Usually, the tax office will issue an assessment before or somewhere around the time when your taxes are due. This way, you will know exactly when to pay your taxes. Unlike other types of taxes, these are not paid monthly. Typically, they are paid annually or twice a year, depending on your possibilities.
In San Diego, California, for instance, taxes are paid bi-annually on the 10th of December and the 10th of April. These taxes are completely different from federal income taxes, which are paid on the 15th of December, respectively April.
In some states or countries, you might receive a tax discount if you choose to pay all your taxes in one sitting, whereas others encourage you to go for the bi-annual method.
How you pay property taxes may depend on the state in which you live.

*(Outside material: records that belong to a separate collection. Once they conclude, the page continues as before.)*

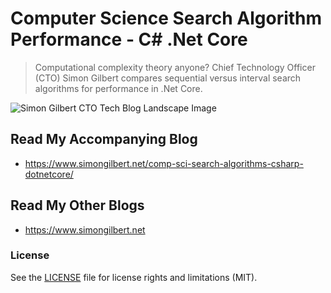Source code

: ﻿# Computer Science Search Algorithm Performance - C# .Net Core
> Computational complexity theory anyone? Chief Technology Officer (CTO) Simon Gilbert compares sequential versus interval search algorithms for performance in .Net Core.

![Simon Gilbert CTO Tech Blog Landscape Image](https://www.simongilbert.net/content/images/2019/02/simon-gilbert-cto-tech-blog-post-four.png)

## Read My Accompanying Blog
- https://www.simongilbert.net/comp-sci-search-algorithms-csharp-dotnetcore/

## Read My Other Blogs
- https://www.simongilbert.net

### License
See the [LICENSE](LICENSE.md) file for license rights and limitations (MIT).
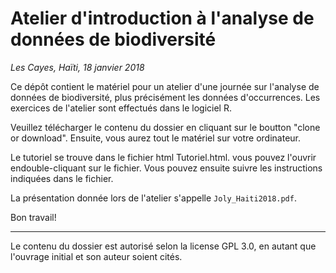 # Atelier d'introduction à l'analyse de données de biodiversité

*Les Cayes, Haïti, 18 janvier 2018*

Ce dépôt contient le matériel pour un atelier d'une journée sur l'analyse de données de biodiversité, plus précisément les données d'occurrences. Les exercices de l'atelier sont effectués dans le logiciel R.

Veuillez télécharger le contenu du dossier en cliquant sur le boutton "clone or download". Ensuite, vous aurez tout le matériel sur votre ordinateur.

Le tutoriel se trouve dans le fichier html Tutoriel.html. vous pouvez l'ouvrir endouble-cliquant sur le fichier. Vous pouvez ensuite suivre les instructions indiquées dans le fichier.

La présentation donnée lors de l'atelier s'appelle `Joly_Haiti2018.pdf`.

Bon travail!

----

Le contenu du dossier est autorisé selon la license GPL 3.0, en autant que l'ouvrage initial et son auteur soient cités.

Whether or not you are still making payments on your mortgage may also determine how you pay your taxes. These are the most common ways to pay your property taxes:
If you still have a mortgage to pay, then your property taxes will likely be done through an escrow account. These accounts are set up by your lender, and they will hold certain fees every month, such as payments for your insurance or your property tax payments.
These fees are paid monthly but are kept in your Escrow account. When the time for paying your taxes is due, the money will be pulled out from your Escrow account and used to make the payment for your annual or biannual property tax.
Bear and mind that while these payments are collected at the same time as your mortgage, they are separate entities. In no way are they part of your mortgage, so you should not consider that making these payments will make your mortgage smaller.
That being said, lenders need to be involved in the tax collection because unpaid taxes can lead to a lien. If a foreclosure happens, before they even get to sell the house, the lenders will have to pay off all of your missed taxes first – something that they definitely do not want to handle.
Once you are done with your mortgage, or if your home has resulted from an inheritance, then you will no longer have to deal with lenders and Escrow accounts. That being said, even if the money is not charged automatically every month, it doesn’t mean that you won’t have to pay it anymore.
At this point, rather than having the money withheld automatically, you’ll have to go to your tax collector yourself and pay your taxes. Depending on the area, the location may change – but every city has its own government office where homeowners can go to pay their taxes.
In most cases, you will be notified whenever you are due for paying the tax. That being said, even if you somehow don’t get the notification, do not automatically conclude that you no longer have to pay taxes. Notification or not, you still owe the property and the payment will still have to be made. Call your area’s tax office and find out whether there was a tax issue on your account or not.
There are various circumstances in which you may obtain tax relief. So, you need to keep your eye out for that. You may want to check with your local government to see if your area has any tax relief for certain categories. For example, those that are over the age of 65, or people with certain disabilities might be exempt from paying these taxes.
Similarly, a lot of states and local governments offered tax relief for those who owned property during the coronavirus pandemic, exempting them from paying the tax. For instance, any penalties for those who missed their taxes on the properties in California got waived through May of 2021.
The property tax is something you have to pay throughout your whole life, or at least as long as you own property. Sometimes, you have to make monthly payments, for instance, if you pay a mortgage. However, typically, the payments must be made once or twice a year with your tax collector.